Ok... i'm completely lost on this and if anyone could help show me how to do the following problems and what the answers would be, it would be so greatly appreciated!!! Thank you!
1)Find an equation of the tangent line to the graph of y = g(x) at x = 3 if g(3) = -6 and g'(3) = 4.
2) a. If f(x) = 4x^2 - 2x, find f '(1)
b. Use f '(1) to find an equation of the line tangent to the curve y= 4x^2 - 2x at the point (1,2)

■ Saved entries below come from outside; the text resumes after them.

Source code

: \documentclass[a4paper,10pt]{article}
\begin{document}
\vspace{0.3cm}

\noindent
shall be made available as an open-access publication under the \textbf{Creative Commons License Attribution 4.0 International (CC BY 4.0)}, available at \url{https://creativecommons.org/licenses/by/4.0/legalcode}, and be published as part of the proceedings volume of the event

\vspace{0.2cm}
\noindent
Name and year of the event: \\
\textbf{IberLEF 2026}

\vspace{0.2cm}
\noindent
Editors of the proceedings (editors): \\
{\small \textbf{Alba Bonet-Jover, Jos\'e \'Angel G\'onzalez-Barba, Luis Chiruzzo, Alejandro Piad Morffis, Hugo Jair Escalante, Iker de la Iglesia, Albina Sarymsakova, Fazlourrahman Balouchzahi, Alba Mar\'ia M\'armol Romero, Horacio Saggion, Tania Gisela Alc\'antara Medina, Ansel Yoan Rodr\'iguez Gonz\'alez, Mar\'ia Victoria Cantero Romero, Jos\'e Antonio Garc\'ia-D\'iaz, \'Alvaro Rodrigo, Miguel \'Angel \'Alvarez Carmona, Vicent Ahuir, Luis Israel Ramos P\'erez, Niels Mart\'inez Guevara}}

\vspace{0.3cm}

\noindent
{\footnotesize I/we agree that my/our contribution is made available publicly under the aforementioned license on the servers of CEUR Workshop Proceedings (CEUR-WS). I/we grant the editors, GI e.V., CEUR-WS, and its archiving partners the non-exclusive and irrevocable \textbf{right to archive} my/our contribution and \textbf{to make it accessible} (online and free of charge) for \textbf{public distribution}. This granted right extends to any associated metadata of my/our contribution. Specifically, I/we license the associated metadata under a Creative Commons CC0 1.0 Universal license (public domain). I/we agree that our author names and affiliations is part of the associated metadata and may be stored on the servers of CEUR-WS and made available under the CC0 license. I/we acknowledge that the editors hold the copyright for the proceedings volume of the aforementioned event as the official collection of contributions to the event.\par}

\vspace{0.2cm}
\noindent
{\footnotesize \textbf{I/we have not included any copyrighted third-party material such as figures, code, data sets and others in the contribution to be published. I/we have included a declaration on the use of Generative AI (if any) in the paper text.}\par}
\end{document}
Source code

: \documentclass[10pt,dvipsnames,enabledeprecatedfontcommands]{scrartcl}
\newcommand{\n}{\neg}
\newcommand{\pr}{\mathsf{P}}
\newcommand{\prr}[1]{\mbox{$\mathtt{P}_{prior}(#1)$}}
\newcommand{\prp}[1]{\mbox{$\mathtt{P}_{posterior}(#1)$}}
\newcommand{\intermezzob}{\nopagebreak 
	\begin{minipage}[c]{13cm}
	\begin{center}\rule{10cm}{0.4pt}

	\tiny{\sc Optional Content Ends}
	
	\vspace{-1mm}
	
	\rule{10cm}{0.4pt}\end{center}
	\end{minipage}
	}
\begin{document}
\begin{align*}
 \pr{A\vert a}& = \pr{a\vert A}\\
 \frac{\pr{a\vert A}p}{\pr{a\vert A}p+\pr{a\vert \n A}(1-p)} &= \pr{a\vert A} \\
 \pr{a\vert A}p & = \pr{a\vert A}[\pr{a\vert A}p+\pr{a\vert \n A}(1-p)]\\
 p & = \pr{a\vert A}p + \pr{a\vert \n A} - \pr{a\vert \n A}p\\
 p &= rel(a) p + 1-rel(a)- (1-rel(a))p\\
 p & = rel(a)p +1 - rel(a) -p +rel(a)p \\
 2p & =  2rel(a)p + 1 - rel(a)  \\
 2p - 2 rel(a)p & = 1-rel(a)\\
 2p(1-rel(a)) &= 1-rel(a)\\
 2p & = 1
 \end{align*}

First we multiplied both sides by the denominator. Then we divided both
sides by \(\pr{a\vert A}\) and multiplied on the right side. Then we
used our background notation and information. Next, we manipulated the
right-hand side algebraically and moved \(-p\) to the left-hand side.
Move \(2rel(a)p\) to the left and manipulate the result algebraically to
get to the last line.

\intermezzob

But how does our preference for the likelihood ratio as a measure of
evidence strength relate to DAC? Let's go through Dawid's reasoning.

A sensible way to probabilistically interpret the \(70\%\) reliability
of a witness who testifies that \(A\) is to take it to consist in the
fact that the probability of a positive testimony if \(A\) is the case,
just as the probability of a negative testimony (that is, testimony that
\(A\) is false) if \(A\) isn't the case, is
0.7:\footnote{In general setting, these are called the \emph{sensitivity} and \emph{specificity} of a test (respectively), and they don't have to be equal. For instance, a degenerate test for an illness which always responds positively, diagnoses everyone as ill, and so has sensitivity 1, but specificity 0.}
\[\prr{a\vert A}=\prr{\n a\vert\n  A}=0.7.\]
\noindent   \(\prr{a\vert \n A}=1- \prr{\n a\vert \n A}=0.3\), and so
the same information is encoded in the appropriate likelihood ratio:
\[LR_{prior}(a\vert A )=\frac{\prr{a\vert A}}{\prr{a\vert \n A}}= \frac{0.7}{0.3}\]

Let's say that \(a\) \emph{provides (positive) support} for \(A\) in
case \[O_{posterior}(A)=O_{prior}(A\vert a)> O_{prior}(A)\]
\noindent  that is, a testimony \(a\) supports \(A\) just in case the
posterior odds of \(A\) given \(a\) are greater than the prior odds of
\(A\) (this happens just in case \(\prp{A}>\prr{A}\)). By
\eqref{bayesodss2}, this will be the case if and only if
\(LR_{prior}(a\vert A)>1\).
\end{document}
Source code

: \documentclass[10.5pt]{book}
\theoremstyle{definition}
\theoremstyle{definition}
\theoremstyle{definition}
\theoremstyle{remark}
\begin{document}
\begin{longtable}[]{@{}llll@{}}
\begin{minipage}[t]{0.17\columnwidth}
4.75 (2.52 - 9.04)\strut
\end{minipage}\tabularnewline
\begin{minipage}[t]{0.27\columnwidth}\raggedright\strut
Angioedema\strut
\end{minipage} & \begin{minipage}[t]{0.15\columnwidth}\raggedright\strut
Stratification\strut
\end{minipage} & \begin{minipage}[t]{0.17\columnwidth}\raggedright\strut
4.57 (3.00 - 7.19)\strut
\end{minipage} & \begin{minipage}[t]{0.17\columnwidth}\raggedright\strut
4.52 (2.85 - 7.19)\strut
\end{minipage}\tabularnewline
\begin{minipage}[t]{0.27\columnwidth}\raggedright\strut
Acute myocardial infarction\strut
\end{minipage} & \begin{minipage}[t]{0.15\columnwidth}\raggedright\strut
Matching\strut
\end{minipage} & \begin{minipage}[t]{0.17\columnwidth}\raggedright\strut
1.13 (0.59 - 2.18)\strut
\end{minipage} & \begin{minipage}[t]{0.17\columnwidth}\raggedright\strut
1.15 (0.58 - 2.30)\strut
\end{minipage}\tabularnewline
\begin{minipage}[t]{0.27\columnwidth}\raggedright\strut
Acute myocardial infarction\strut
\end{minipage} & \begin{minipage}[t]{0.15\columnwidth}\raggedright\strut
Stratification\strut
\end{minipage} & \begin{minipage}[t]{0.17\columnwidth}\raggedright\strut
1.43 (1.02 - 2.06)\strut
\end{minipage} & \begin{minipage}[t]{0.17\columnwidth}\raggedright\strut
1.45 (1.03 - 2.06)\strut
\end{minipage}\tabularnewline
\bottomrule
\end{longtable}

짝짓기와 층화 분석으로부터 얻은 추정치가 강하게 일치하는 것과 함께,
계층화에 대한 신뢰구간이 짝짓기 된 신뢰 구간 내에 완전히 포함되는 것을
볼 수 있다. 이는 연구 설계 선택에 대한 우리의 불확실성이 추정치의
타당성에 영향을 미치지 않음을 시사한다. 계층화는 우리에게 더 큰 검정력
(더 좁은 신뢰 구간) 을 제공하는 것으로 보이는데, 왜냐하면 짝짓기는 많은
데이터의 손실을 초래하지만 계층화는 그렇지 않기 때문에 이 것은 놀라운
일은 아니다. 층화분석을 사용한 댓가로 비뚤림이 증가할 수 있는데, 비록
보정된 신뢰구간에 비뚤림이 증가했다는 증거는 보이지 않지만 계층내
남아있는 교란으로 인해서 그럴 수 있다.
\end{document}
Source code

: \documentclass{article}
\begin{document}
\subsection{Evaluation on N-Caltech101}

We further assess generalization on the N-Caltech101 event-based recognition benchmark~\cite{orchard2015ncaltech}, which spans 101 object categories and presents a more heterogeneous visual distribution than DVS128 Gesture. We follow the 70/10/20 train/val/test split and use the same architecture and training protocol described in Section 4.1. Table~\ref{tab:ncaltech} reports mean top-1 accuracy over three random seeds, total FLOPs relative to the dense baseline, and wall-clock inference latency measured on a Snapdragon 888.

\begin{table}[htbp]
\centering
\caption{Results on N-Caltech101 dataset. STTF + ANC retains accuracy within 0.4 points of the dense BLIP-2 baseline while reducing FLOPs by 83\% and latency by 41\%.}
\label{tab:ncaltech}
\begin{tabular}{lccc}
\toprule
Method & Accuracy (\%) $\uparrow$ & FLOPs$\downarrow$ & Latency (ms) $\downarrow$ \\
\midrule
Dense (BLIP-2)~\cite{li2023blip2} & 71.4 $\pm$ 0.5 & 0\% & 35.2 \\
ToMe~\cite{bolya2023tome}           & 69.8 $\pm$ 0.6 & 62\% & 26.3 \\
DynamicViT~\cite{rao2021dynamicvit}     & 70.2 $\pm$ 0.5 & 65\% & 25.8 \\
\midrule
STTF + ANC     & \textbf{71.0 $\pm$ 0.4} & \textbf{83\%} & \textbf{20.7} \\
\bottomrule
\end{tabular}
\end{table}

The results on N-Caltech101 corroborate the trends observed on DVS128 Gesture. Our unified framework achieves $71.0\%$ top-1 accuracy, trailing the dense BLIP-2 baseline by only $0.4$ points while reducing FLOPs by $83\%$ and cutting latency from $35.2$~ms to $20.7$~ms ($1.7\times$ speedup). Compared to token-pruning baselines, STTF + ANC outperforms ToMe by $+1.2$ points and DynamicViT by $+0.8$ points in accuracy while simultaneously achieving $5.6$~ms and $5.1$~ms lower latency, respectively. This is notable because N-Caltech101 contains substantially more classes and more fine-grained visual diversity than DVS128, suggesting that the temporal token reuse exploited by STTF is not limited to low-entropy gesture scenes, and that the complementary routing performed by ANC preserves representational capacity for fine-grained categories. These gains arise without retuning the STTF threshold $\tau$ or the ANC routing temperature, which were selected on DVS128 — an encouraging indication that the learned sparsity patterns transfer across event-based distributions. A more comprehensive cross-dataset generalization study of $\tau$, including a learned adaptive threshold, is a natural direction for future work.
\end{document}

3) If f(t) = t^3 - 8t, find f '(a)
2007-02-24 13:44:42 · 3 answers · asked by nietzsche 1 in Science & Mathematics ➔ Mathematics
1) since you have g(3) = -6, this indicates that you have point (3,-6) and also you have g'(3) = 4, and this let you know that the gradient of the line at x - 3 is 4. Therefore we can find the equation of the tangent line of graph y = g(x) at x = 3
using (y-y1) = m(x-x1)
y-(-6) = 4(x-3)
y+6 = 4x -12
y = 4x-18
2)differentiate f(x) and you will get f'(x) = 8x -2
substitute x = 1, and you will get 6, indicate that the gradient is 6 at x = 1.
b) similiar to question 1, you have point (1,2) and gradient at point x = 1, use the same method to find the equation of tangent line.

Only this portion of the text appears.